_Exercise description:_ Print each entry as it appears. Images stay out of the copy.

_Source information:_
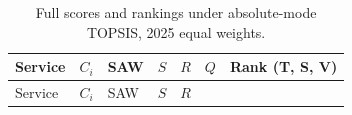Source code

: \documentclass[
  12pt,
  letterpaper,
  12pt,
  oneside,
  english,
  onehalfspacing,
  headsepline]{MastersDoctoralThesis}
\begin{document}
\begin{longtable}[]{@{}
  >{\raggedright\arraybackslash}p{}
  >{\raggedleft\arraybackslash}p{}
  >{\raggedleft\arraybackslash}p{}
  >{\raggedleft\arraybackslash}p{}
  >{\raggedleft\arraybackslash}p{}
  >{\raggedleft\arraybackslash}p{}
  >{\centering\arraybackslash}p{}@{}}
\caption{Full scores and rankings under absolute-mode TOPSIS, 2025 equal
weights.}\label{tbl-appc-2025e-abs}\tabularnewline
\toprule\noalign{}
\begin{minipage}[b]{\linewidth}\raggedright
Service
\end{minipage} & \begin{minipage}[b]{\linewidth}\raggedleft
\(C_i\)
\end{minipage} & \begin{minipage}[b]{\linewidth}\raggedleft
SAW
\end{minipage} & \begin{minipage}[b]{\linewidth}\raggedleft
\(S\)
\end{minipage} & \begin{minipage}[b]{\linewidth}\raggedleft
\(R\)
\end{minipage} & \begin{minipage}[b]{\linewidth}\raggedleft
\(Q\)
\end{minipage} & \begin{minipage}[b]{\linewidth}\centering
Rank (T, S, V)
\end{minipage} \\
\midrule\noalign{}
\endfirsthead
\toprule\noalign{}
\begin{minipage}[b]{\linewidth}\raggedright
Service
\end{minipage} & \begin{minipage}[b]{\linewidth}\raggedleft
\(C_i\)
\end{minipage} & \begin{minipage}[b]{\linewidth}\raggedleft
SAW
\end{minipage} & \begin{minipage}[b]{\linewidth}\raggedleft
\(S\)
\end{minipage} & \begin{minipage}[b]{\linewidth}\raggedleft
\(R\)
\end{minipage} & \begin{minipage}[b]{\linewidth}\raggedleft

\end{minipage}
\end{longtable}
\end{document}
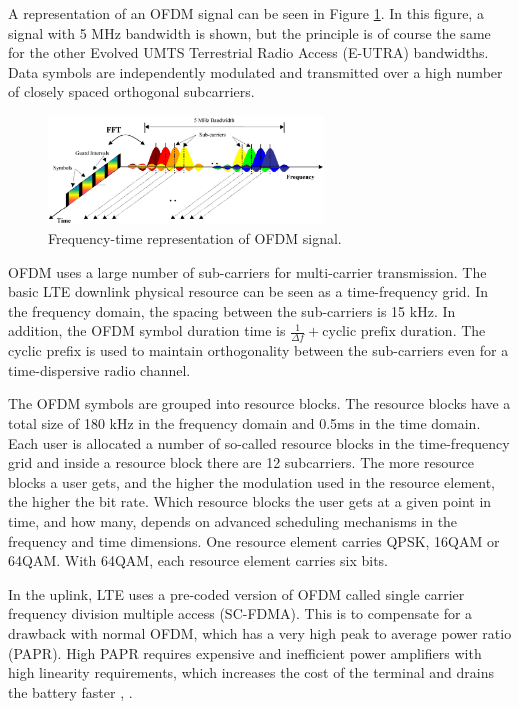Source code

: A representation of an OFDM signal can be seen in Figure \ref{fig:ofdmfreq}. In
this figure, a signal with 5 MHz bandwidth is shown, but the principle is of
course the same for the other Evolved UMTS Terrestrial Radio Access (E-UTRA)
bandwidths. Data symbols are independently modulated and transmitted over a high
number of closely spaced orthogonal subcarriers.

\begin{figure}[htbp]
    \centering
    \includegraphics[width=0.65\textwidth]{./figures/ofdm_frequency}
    \caption{ Frequency-time representation of OFDM signal.
    \label{fig:ofdmfreq}}
\end{figure}

OFDM uses a large number of sub-carriers for multi-carrier transmission. The
basic LTE downlink physical resource can be seen as a time-frequency grid. In
the frequency domain, the spacing between the sub-carriers is 15 kHz. In
addition, the OFDM symbol duration time is $\frac{1}{\Delta f} + \text{cyclic
prefix duration}$. The cyclic prefix is used to maintain orthogonality between
the sub-carriers even for a time-dispersive radio channel.

The OFDM symbols are grouped into resource blocks. The resource blocks have a
total size of 180 kHz in the frequency domain and 0.5ms in the time domain. Each
user is allocated a number of so-called resource blocks in the time-frequency
grid and inside a resource block there are 12 subcarriers. The more resource
blocks a user gets, and the higher the modulation used in the resource element,
the higher the bit rate. Which resource blocks the user gets at a given point in
time, and how many, depends on advanced scheduling mechanisms in the frequency
and time dimensions. One resource element carries QPSK, 16QAM or 64QAM. With
64QAM, each resource element carries six bits.

In the uplink, LTE uses a pre-coded version of OFDM called single carrier
frequency division multiple access (SC-FDMA). This is to compensate for a
drawback with normal OFDM, which has a very high peak to average power ratio
(PAPR). High PAPR requires expensive and inefficient power amplifiers with high
linearity requirements, which increases the cost of the terminal and drains the
battery faster \cite{introlte}, \cite{umtslte}.

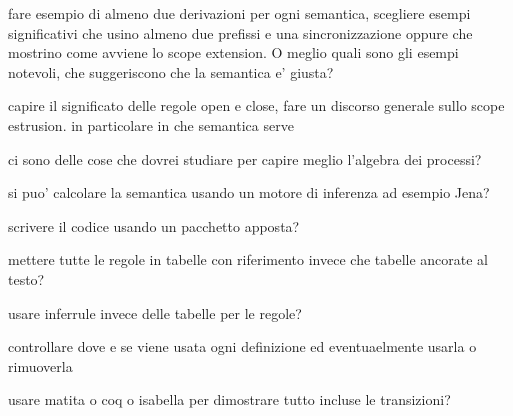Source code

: 
fare esempio di almeno due derivazioni per ogni semantica, scegliere esempi significativi che usino almeno due prefissi e una sincronizzazione oppure che mostrino come avviene lo scope extension.
O meglio quali sono gli esempi notevoli, che suggeriscono che la semantica e' giusta?

capire il significato delle regole open e close, fare un discorso generale sullo scope estrusion. in particolare in che semantica serve

ci sono delle cose che dovrei studiare per capire meglio l'algebra dei processi?

si puo' calcolare la semantica usando un motore di inferenza ad esempio Jena?

scrivere il codice usando un pacchetto apposta?

mettere tutte le regole in tabelle con riferimento invece che tabelle ancorate al testo?

usare inferrule invece delle tabelle per le regole?

controllare dove e se viene usata ogni definizione ed eventuaelmente usarla o rimuoverla

usare matita o coq o isabella per dimostrare tutto incluse le transizioni?

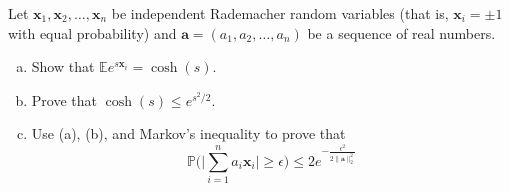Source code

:\documentclass[12pt,letterpaper,cm]{hmcpset}
\newcommand\x{\boldsymbol{x}}
\renewcommand\a{\boldsymbol{a}}
\newcommand\E{\mathbb{E}}
\renewcommand\P{\mathbb{P}}
\begin{document}
\begin{problem}[1]
    Let $\x_1,\x_2,\ldots,\x_n$ be independent Rademacher random variables
    (that is, $\x_i = \pm 1$ with equal probability) and $\a=(a_1,a_2,\ldots,a_n)$
    be a sequence of real numbers.
\begin{enumerate}[(a)]
    \item Show that $\E e^{s \x_i} = \cosh(s)$.
    \item Prove that $\cosh(s) \leq e^{s^2/2}$.
    \item Use (a), (b), and Markov's inequality to prove that $$\P\biggl(\biggl|\sum_{i=1}^n a_i \x_i\biggr| \geq \epsilon\biggr) \leq 2e^{-\tfrac{\epsilon^2}{2\|\a\|_2^2}}$$
\end{enumerate}
\end{problem}

\begin{solution}
    \vfill
\end{solution}
\clearpage
\end{document}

_Task result:_
Source code

: \documentclass[
  12pt,
  letterpaper,
  12pt,
  oneside,
  english,
  onehalfspacing,
  headsepline]{MastersDoctoralThesis}
\begin{document}
\begin{longtable}[]{@{}
  >{\raggedright\arraybackslash}p{}
  >{\raggedleft\arraybackslash}p{}
  >{\raggedleft\arraybackslash}p{}
  >{\raggedleft\arraybackslash}p{}
  >{\raggedleft\arraybackslash}p{}
  >{\raggedleft\arraybackslash}p{}
  >{\centering\arraybackslash}p{}@{}}
\caption{Full scores and rankings under absolute-mode TOPSIS, 2025 equal
weights.}\label{tbl-appc-2025e-abs}\tabularnewline
\toprule\noalign{}
\begin{minipage}[b]{\linewidth}\raggedright
Service
\end{minipage} & \begin{minipage}[b]{\linewidth}\raggedleft
\(C_i\)
\end{minipage} & \begin{minipage}[b]{\linewidth}\raggedleft
SAW
\end{minipage} & \begin{minipage}[b]{\linewidth}\raggedleft
\(S\)
\end{minipage} & \begin{minipage}[b]{\linewidth}\raggedleft
\(R\)
\end{minipage} & \begin{minipage}[b]{\linewidth}\raggedleft
\(Q\)
\end{minipage} & \begin{minipage}[b]{\linewidth}\centering
Rank (T, S, V)
\end{minipage} \\
\midrule\noalign{}
\endfirsthead
\toprule\noalign{}
\begin{minipage}[b]{\linewidth}\raggedright
Service
\end{minipage} & \begin{minipage}[b]{\linewidth}\raggedleft
\(C_i\)
\end{minipage} & \begin{minipage}[b]{\linewidth}\raggedleft
SAW
\end{minipage} & \begin{minipage}[b]{\linewidth}\raggedleft
\(S\)
\end{minipage} & \begin{minipage}[b]{\linewidth}\raggedleft
\(R\)
\end{minipage} & \begin{minipage}[b]{\linewidth}\raggedleft

\end{minipage}
\end{longtable}
\end{document}
Source code

: A representation of an OFDM signal can be seen in Figure \ref{fig:ofdmfreq}. In
this figure, a signal with 5 MHz bandwidth is shown, but the principle is of
course the same for the other Evolved UMTS Terrestrial Radio Access (E-UTRA)
bandwidths. Data symbols are independently modulated and transmitted over a high
number of closely spaced orthogonal subcarriers.

\begin{figure}[htbp]
    \centering
    \includegraphics[width=0.65\textwidth]{./figures/ofdm_frequency}
    \caption{ Frequency-time representation of OFDM signal.
    \label{fig:ofdmfreq}}
\end{figure}

OFDM uses a large number of sub-carriers for multi-carrier transmission. The
basic LTE downlink physical resource can be seen as a time-frequency grid. In
the frequency domain, the spacing between the sub-carriers is 15 kHz. In
addition, the OFDM symbol duration time is $\frac{1}{\Delta f} + \text{cyclic
prefix duration}$. The cyclic prefix is used to maintain orthogonality between
the sub-carriers even for a time-dispersive radio channel.

The OFDM symbols are grouped into resource blocks. The resource blocks have a
total size of 180 kHz in the frequency domain and 0.5ms in the time domain. Each
user is allocated a number of so-called resource blocks in the time-frequency
grid and inside a resource block there are 12 subcarriers. The more resource
blocks a user gets, and the higher the modulation used in the resource element,
the higher the bit rate. Which resource blocks the user gets at a given point in
time, and how many, depends on advanced scheduling mechanisms in the frequency
and time dimensions. One resource element carries QPSK, 16QAM or 64QAM. With
64QAM, each resource element carries six bits.

In the uplink, LTE uses a pre-coded version of OFDM called single carrier
frequency division multiple access (SC-FDMA). This is to compensate for a
drawback with normal OFDM, which has a very high peak to average power ratio
(PAPR). High PAPR requires expensive and inefficient power amplifiers with high
linearity requirements, which increases the cost of the terminal and drains the
battery faster \cite{introlte}, \cite{umtslte}.

Source code

: 
fare esempio di almeno due derivazioni per ogni semantica, scegliere esempi significativi che usino almeno due prefissi e una sincronizzazione oppure che mostrino come avviene lo scope extension.
O meglio quali sono gli esempi notevoli, che suggeriscono che la semantica e' giusta?

capire il significato delle regole open e close, fare un discorso generale sullo scope estrusion. in particolare in che semantica serve

ci sono delle cose che dovrei studiare per capire meglio l'algebra dei processi?

si puo' calcolare la semantica usando un motore di inferenza ad esempio Jena?

scrivere il codice usando un pacchetto apposta?

mettere tutte le regole in tabelle con riferimento invece che tabelle ancorate al testo?

usare inferrule invece delle tabelle per le regole?

controllare dove e se viene usata ogni definizione ed eventuaelmente usarla o rimuoverla

usare matita o coq o isabella per dimostrare tutto incluse le transizioni?

Source code

:\documentclass[12pt,letterpaper,cm]{hmcpset}
\newcommand\x{\boldsymbol{x}}
\renewcommand\a{\boldsymbol{a}}
\newcommand\E{\mathbb{E}}
\renewcommand\P{\mathbb{P}}
\begin{document}
\begin{problem}[1]
    Let $\x_1,\x_2,\ldots,\x_n$ be independent Rademacher random variables
    (that is, $\x_i = \pm 1$ with equal probability) and $\a=(a_1,a_2,\ldots,a_n)$
    be a sequence of real numbers.
\begin{enumerate}[(a)]
    \item Show that $\E e^{s \x_i} = \cosh(s)$.
    \item Prove that $\cosh(s) \leq e^{s^2/2}$.
    \item Use (a), (b), and Markov's inequality to prove that $$\P\biggl(\biggl|\sum_{i=1}^n a_i \x_i\biggr| \geq \epsilon\biggr) \leq 2e^{-\tfrac{\epsilon^2}{2\|\a\|_2^2}}$$
\end{enumerate}
\end{problem}

\begin{solution}
    \vfill
\end{solution}
\clearpage
\end{document}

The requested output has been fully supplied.